> What is required
Each line from the material with the word "非递减顺序" in it must be copied.
####################
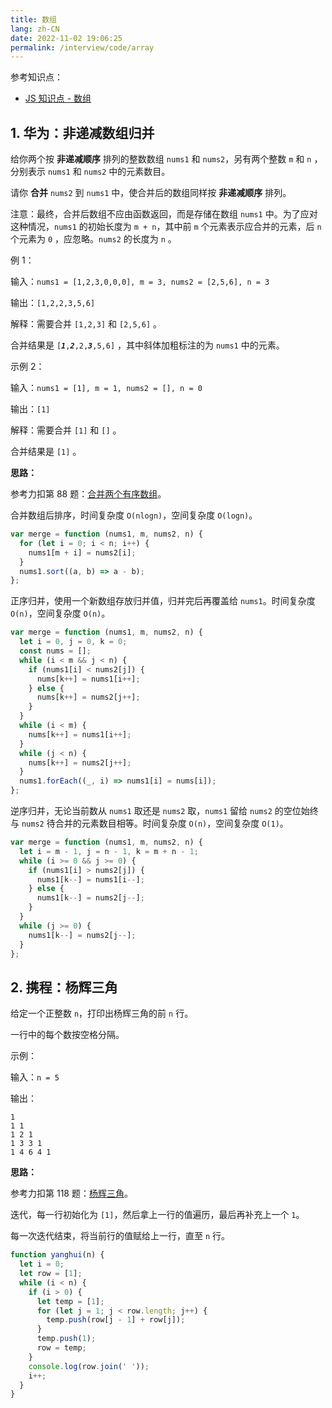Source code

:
 ```yaml
---
title: 数组
lang: zh-CN
date: 2022-11-02 19:06:25
permalink: /interview/code/array
---
```


参考知识点：

- [JS 知识点 - 数组](/guide/js/points/#_7-数组)

## 1. 华为：非递减数组归并

给你两个按 **非递减顺序** 排列的整数数组 `nums1` 和 `nums2`，另有两个整数 `m` 和 `n` ，分别表示 `nums1` 和 `nums2` 中的元素数目。

请你 **合并** `nums2` 到 `nums1` 中，使合并后的数组同样按 **非递减顺序** 排列。

注意：最终，合并后数组不应由函数返回，而是存储在数组 `nums1` 中。为了应对这种情况，`nums1` 的初始长度为 `m + n`，其中前 `m` 个元素表示应合并的元素，后 `n` 个元素为 `0` ，应忽略。`nums2` 的长度为 `n` 。

例 1：

输入：`nums1 = [1,2,3,0,0,0], m = 3, nums2 = [2,5,6], n = 3`

输出：`[1,2,2,3,5,6]`

解释：需要合并 `[1,2,3]` 和 `[2,5,6]` 。

合并结果是 <code>[<b><i>1</i></b>,<b><i>2</i></b>,2,<b><i>3</i></b>,5,6]</code> ，其中斜体加粗标注的为 `nums1` 中的元素。

示例 2：

输入：`nums1 = [1], m = 1, nums2 = [], n = 0`

输出：`[1]`

解释：需要合并 `[1]` 和 `[]` 。

合并结果是 `[1]` 。

**思路：**

参考力扣第 88 题：[合并两个有序数组](https://leetcode.cn/problems/merge-sorted-array/)。

合并数组后排序，时间复杂度 `O(nlogn)`，空间复杂度 `O(logn)`。

```javascript
var merge = function (nums1, m, nums2, n) {
  for (let i = 0; i < n; i++) {
    nums1[m + i] = nums2[i];
  }
  nums1.sort((a, b) => a - b);
};
```

正序归并，使用一个新数组存放归并值，归并完后再覆盖给 `nums1`。时间复杂度 `O(n)`，空间复杂度 `O(n)`。

```javascript
var merge = function (nums1, m, nums2, n) {
  let i = 0, j = 0, k = 0;
  const nums = [];
  while (i < m && j < n) {
    if (nums1[i] < nums2[j]) {
      nums[k++] = nums1[i++];
    } else {
      nums[k++] = nums2[j++];
    }
  }
  while (i < m) {
    nums[k++] = nums1[i++];
  }
  while (j < n) {
    nums[k++] = nums2[j++];
  }
  nums1.forEach((_, i) => nums1[i] = nums[i]);
};
```

逆序归并，无论当前数从 `nums1` 取还是 `nums2` 取，`nums1` 留给 `nums2` 的空位始终与 `nums2` 待合并的元素数目相等。时间复杂度 `O(n)`，空间复杂度 `O(1)`。

```javascript
var merge = function (nums1, m, nums2, n) {
  let i = m - 1, j = n - 1, k = m + n - 1;
  while (i >= 0 && j >= 0) {
    if (nums1[i] > nums2[j]) {
      nums1[k--] = nums1[i--];
    } else {
      nums1[k--] = nums2[j--];
    }
  }
  while (j >= 0) {
    nums1[k--] = nums2[j--];
  }
};
```

## 2. 携程：杨辉三角

给定一个正整数 `n`，打印出杨辉三角的前 `n` 行。

一行中的每个数按空格分隔。

示例：

输入：`n = 5`

输出：

```
1
1 1
1 2 1
1 3 3 1
1 4 6 4 1
```

**思路：**

参考力扣第 118 题：[杨辉三角](https://leetcode.cn/problems/pascals-triangle/)。

迭代，每一行初始化为 `[1]`，然后拿上一行的值遍历，最后再补充上一个 `1`。

每一次迭代结束，将当前行的值赋给上一行，直至 `n` 行。

```javascript
function yanghui(n) {
  let i = 0;
  let row = [1];
  while (i < n) {
    if (i > 0) {
      let temp = [1];
      for (let j = 1; j < row.length; j++) {
        temp.push(row[j - 1] + row[j]);
      }
      temp.push(1);
      row = temp;
    }
    console.log(row.join(' '));
    i++;
  }
}
```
####################
> Written answer
给你两个按 **非递减顺序** 排列的整数数组 `nums1` 和 `nums2`，另有两个整数 `m` 和 `n` ，分别表示 `nums1` 和 `nums2` 中的元素数目。
请你 **合并** `nums2` 到 `nums1` 中，使合并后的数组同样按 **非递减顺序** 排列。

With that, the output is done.